The aim of this new approach is to minimise the chest trauma associated with surgical aortic valve replacement. Therefore with TEAVR, patients—providing that they are not at high risk for surgery—can receive the benefits of surgical aortic valve replacement, which is complete removal of the underlying pathology (the aortic calcified valve) as well as aortic valve replacement, without having to have their chest opened. TEAVR may be the future minimally invasive, but radical, treatment of aortic stenosis in intermediate-risk patients.
What future work is needed before TEAVR can be used in clinical practice?
Before we can see real effectiveness with the technique, we need to be able to perform an aortic valve with a “close chest” technique and with cross clamping times that are not longer than with the sternotomy approach; for that, we need second-generation sutureless valves to be developed. Development of such devices would answer, beyond a faster delivery into the aortic root, the further challenges that we have with the current devices—for example, we need valves that have a good ratio of compression to fit thinner trocars and we need ones that are designed to be easily “renewed” with a valve-in-valve procedure so as to create the possibility of using TEAVR to treat younger patients with a bioprosthetic option and most of those still receiving a mechanical valve and the consequent anticoagulating therapy.

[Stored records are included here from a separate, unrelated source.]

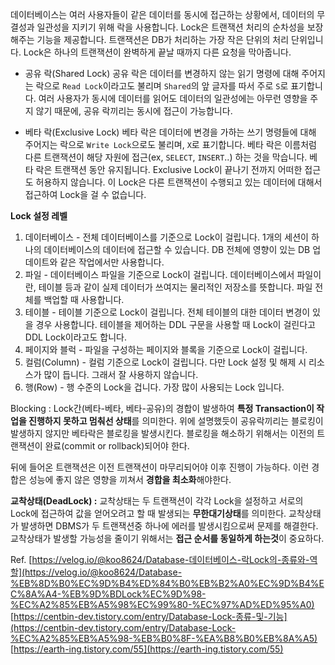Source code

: 데이터베이스는 여러 사용자들이 같은 데이터를 동시에 접근하는 상황에서, 데이터의 무결성과 일관성을 지키기 위해 락을 사용합니다. Lock은 트랜잭션 처리의 순차성을 보장해주는 기능을 제공합니다. 트랜잭션은 DB가 처리하는 가장 작은 단위의 처리 단위입니다. Lock은 하나의 트랜잭션이 완벽하게 끝날 때까지 다른 요청을 막아줍니다.

- 공유 락(Shared Lock)
공유 락은 데이터를 변경하지 않는 읽기 명령에 대해 주어지는 락으로 `Read Lock`이라고도 불리며 `Shared`의 앞 글자를 따서 주로 `S`로 표기합니다. 여러 사용자가 동시에 데이터를 읽어도 데이터의 일관성에는 아무런 영향을 주지 않기 때문에, 공유 락끼리는 동시에 접근이 가능합니다.

- 베타 락(Exclusive Lock)
베타 락은 데이터에 변경을 가하는 쓰기 명령들에 대해 주어지는 락으로 `Write Lock`으로도 불리며, `X`로 표기합니다. 베타 락은 이름처럼 다른 트랜잭션이 해당 자원에 접근(ex, `SELECT`, `INSERT`..) 하는 것을 막습니다. 베타 락은 트랜잭션 동안 유지됩니다. Exclusive Lock이 끝나기 전까지 어떠한 접근도 허용하지 않습니다. 이 Lock은 다른 트랜잭션이 수행되고 있는 데이터에 대해서 접근하여 Lock을 걸 수 없습니다.


**Lock 설정 레벨**
1. 데이터베이스 - 전체 데이터베이스를 기준으로 Lock이 걸립니다. 1개의 세션이 하나의 데이터베이스의 데이터에 접근할 수 있습니다. DB 전체에 영향이 있는 DB 업데이트와 같은 작업에서만 사용합니다.
2. 파일 - 데이터베이스 파일을 기준으로 Lock이 걸립니다. 데이터베이스에서 파일이란, 테이블 등과 같이 실제 데이터가 쓰여지는 물리적인 저장소를 뜻합니다. 파일 전체를 백업할 때 사용합니다.
3. 테이블 - 테이블 기준으로 Lock이 걸립니다. 전체 테이블의 대한 데이터 변경이 있을 경우 사용합니다. 테이블을 제어하는 DDL 구문을 사용할 때 Lock이 걸린다고 DDL Lock이라고도 합니다.
4. 페이지와 블럭 - 파일을 구성하는 페이지와 블록을 기준으로 Lock이 걸립니다.
5. 컬럼(Column) - 컬럼 기준으로 Lock이 걸립니다. 다만 Lock 설정 및 해제 시 리소스가 많이 듭니다. 그래서 잘 사용하지 않습니다.
6. 행(Row) - 행 수준의 Lock을 겁니다. 가장 많이 사용되는 Lock 입니다.

Blocking : Lock간(베타-베타, 베타-공유)의 경합이 발생하여 **특정 Transaction이 작업을 진행하지 못하고 멈춰선 상태**를 의미한다. 위에 설명했듯이 공유락끼리는 블로킹이 발생하지 않지만 베타락은 블로킹을 발생시킨다. 블로킹을 해소하기 위해서는 이전의 트랜잭션이 완료(commit or rollback)되어야 한다.

뒤에 들어온 트랜잭션은 이전 트랜잭션이 마무리되어야 이후 진행이 가능하다. 이런 경합은 성능에 좋지 않은 영향을 끼쳐서 **경합을 최소화**해야한다.

**교착상태(DeadLock) :** 교착상태는 두 트랜잭션이 각각 Lock을 설정하고 서로의 Lock에 접근하여 값을 얻어오려고 할 때 발생되는 **무한대기상태**를 의미한다. 교착상태가 발생하면 DBMS가 두 트랜잭션중 하나에 에러를 발생시킴으로써 문제를 해결한다. 교착상태가 발생할 가능성을 줄이기 위해서는 **접근 순서를 동일하게 하는것**이 중요하다.


Ref.
[https://velog.io/@koo8624/Database-데이터베이스-락Lock의-종류와-역할](https://velog.io/@koo8624/Database-%EB%8D%B0%EC%9D%B4%ED%84%B0%EB%B2%A0%EC%9D%B4%EC%8A%A4-%EB%9D%BDLock%EC%9D%98-%EC%A2%85%EB%A5%98%EC%99%80-%EC%97%AD%ED%95%A0)
<br>[https://centbin-dev.tistory.com/entry/Database-Lock-종류-및-기능](https://centbin-dev.tistory.com/entry/Database-Lock-%EC%A2%85%EB%A5%98-%EB%B0%8F-%EA%B8%B0%EB%8A%A5)
<br>[https://earth-ing.tistory.com/55](https://earth-ing.tistory.com/55)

However, beyond the development of valves specifically designed for TEAVR, it is necessary to make the endoscopic aortic valve decalcification, sizing, and aortic closure easier during the approach; again, dedicated devices are needed to reduce the procedure cross clamping times, and enhance reproducibility with a simplified procedure not relying on subjective tricks and tips.
If all of those conditions are fulfilled, TEAVR could become a more reproducible procedure and be possibly considered as an intermediate solution between transcatheter aortic valve implantation (TAVI) and open surgical aortic valve replacement.